**THE PROBLEM:** Scan the records for the word "return". Copy each line that includes it.

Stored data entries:
—————
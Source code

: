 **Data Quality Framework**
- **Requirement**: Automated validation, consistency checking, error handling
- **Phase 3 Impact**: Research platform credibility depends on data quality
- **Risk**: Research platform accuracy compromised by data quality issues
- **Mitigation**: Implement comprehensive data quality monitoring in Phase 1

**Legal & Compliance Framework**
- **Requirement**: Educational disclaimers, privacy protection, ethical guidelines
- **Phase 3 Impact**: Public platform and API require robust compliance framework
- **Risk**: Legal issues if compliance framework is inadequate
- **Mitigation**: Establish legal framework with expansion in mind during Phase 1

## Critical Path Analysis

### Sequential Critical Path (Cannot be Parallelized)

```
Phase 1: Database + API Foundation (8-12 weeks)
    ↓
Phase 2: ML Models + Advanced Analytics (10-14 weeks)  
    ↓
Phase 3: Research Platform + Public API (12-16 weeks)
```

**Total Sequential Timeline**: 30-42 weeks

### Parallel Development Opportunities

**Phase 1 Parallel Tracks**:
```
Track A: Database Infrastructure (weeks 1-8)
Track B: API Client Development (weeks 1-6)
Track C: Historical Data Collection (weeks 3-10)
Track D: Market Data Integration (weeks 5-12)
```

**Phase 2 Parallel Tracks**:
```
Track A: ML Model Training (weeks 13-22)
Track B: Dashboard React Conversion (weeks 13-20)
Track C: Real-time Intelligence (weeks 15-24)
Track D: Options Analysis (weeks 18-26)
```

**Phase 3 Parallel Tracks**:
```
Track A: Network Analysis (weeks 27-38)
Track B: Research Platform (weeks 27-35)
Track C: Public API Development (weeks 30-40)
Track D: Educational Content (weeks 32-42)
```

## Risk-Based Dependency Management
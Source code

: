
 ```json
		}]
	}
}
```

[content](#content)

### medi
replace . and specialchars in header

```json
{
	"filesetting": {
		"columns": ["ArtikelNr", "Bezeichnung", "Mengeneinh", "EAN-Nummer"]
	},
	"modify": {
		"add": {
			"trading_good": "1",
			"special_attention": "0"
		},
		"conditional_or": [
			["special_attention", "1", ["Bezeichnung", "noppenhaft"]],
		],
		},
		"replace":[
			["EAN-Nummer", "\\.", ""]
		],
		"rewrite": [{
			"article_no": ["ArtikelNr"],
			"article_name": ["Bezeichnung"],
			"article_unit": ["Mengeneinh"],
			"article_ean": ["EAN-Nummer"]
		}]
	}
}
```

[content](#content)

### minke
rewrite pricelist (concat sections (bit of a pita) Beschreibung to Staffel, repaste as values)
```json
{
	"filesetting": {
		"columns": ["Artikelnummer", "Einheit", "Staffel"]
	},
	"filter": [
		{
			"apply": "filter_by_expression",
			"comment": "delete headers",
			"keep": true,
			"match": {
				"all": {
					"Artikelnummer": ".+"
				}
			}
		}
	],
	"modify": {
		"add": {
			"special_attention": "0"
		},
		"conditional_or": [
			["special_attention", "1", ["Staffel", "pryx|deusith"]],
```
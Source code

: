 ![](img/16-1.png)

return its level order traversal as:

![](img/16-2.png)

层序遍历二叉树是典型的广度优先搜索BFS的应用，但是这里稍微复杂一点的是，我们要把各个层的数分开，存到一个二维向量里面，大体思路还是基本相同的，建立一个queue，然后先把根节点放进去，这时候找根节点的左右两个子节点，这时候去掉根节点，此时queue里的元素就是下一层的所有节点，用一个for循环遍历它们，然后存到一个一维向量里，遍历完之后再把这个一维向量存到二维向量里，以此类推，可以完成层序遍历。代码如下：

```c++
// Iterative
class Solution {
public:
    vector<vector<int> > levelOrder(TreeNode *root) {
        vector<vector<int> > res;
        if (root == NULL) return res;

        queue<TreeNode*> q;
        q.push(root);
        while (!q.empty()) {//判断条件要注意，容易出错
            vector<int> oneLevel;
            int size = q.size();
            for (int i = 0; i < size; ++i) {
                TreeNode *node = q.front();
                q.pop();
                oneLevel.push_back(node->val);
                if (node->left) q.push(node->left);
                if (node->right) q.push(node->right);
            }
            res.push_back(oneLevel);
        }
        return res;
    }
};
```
—————
**OUTPUT OF THE EXERCISE:**
return its level order traversal as:
        if (root == NULL) return res;
        return res;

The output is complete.